It’s Time To Cut Yourself Some Slack

If we made it through the day, we’re ok

Some years ago, a friend decided to go see a therapist. As the session started, the therapist said, “Tell me what’s happening.” My friend took a breath and began: She had finally left her stressful corporate job of 10 years. Her beloved father had been diagnosed with cancer, and the prognosis was grim; she’d been traveling back and forth from Boston to New York. To top it all off, she was 6 months pregnant and experiencing a rare form of all-day “morning sickness” that had only intensified with time. After she described what was happening, she said, “I thought I had it all together. But I am not ok. And I don’t know what to do about it.” 

The therapist looked at her and said: “You’re not supposed to be “ok.” You are experiencing some of the most stressful and difficult things in life, simultaneously. As for what to do about it? First, cut yourself some slack.” 

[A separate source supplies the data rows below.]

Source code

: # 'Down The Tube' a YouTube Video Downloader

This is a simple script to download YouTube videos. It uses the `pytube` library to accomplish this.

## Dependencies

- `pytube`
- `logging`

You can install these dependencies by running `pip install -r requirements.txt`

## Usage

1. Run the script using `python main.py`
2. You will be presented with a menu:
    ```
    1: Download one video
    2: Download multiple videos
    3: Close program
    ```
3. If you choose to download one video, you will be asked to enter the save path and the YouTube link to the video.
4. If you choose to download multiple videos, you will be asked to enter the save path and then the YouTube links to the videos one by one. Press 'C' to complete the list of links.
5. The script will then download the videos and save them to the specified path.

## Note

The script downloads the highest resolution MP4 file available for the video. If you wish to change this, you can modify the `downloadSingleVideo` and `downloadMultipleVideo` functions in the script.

Her story resonates with me deeply right now. We’re experiencing a global crisis of such magnitude that our lives have been forever changed. When lockdown started, we got busy doing — filling our days with important tasks designed to survive the great unknown. We stockpiled supplies, home-schooled, home-worked, home-baked, and set some lofty home-fitness goals, too. But, despite all the things we did to batten down the hatches, we couldn’t stop what was coming. As the pandemic stretched on into weeks and then months of unimaginable loss, isolation and fear have taken their toll. Some of us have simply lost faith in doing. And some of us (guilty) feel we are not doing enough.

For me, it’s been a crappy year. My beautiful Kashi was diagnosed with osteosarcoma in November. And although we took every conceivable life saving measure, she passed away last week. Grief does not even begin to describe my family’s state. My younger daughter is battling her own demons, suffering from crippling anxiety brought on by the pandemic. And me? This concept of languishing describes me to a T. I genuinely have lost interest in anything unrelated to work and thus have thrown myself headfirst into my job … because it’s just easier.

It’s no wonder our best-laid plans may have fallen by the wayside. So, why are we so hard on ourselves? 

And more importantly, how can we help ourselves?

While we may show compassion to others, when it comes to ourselves … not so much. We are also likely comparing ourselves to those we may perceive as “doing better.”Comparison can lead to healthy change, but it can also lead to intense self-criticism — and I’m not talkin’ the constructive kind. And let’s be real: the people “doing better” are likely putting up a façade on social media while dealing with many of the same challenges we all face.

Frankly, my “inner critic” is getting a bit too loud. At work, when something isn’t landing right, I shift perspective and get folks on board to help reframe the conversation. So, today, I’m inviting my “inner critic” (IC) to the table for a chat with my “inner therapist” (IT). 

It might go something like this: 

IC: You ordered take-out three nights in a row. With no veggies in sight. 
IT: I supported my favorite local restaurant. And tomato sauce is a veggie. (Or is it a fruit?)

IC: You were supposed to run three miles before work today. How’s that donut tasting?
IT: My daughter was feeling a little blue, so I took her for breakfast and made her very happy. The donut is delicious, thank you for asking.

IC: You let that Zoom call run over and still didn’t finish the agenda.
IT: I brought the team closer today, and that’s worth its weight in agendas.


IC: You didn’t accomplish ANYTHING today. Not one thing. 
IT: Not true. I intentionally did nothing. And doing nothing often leads to the very best of something. That’s from Winnie The Pooh, by the way. 

What we focus on grows. During times of upheaval, focusing on what you have not done well — rather than what you have done well — is a recipe for anxiety. 

So, cut yourself some slack. It’s important to acknowledge and celebrate the little things, too. Even on those days you just “made it through,” hope and resilience lie waiting on the other side.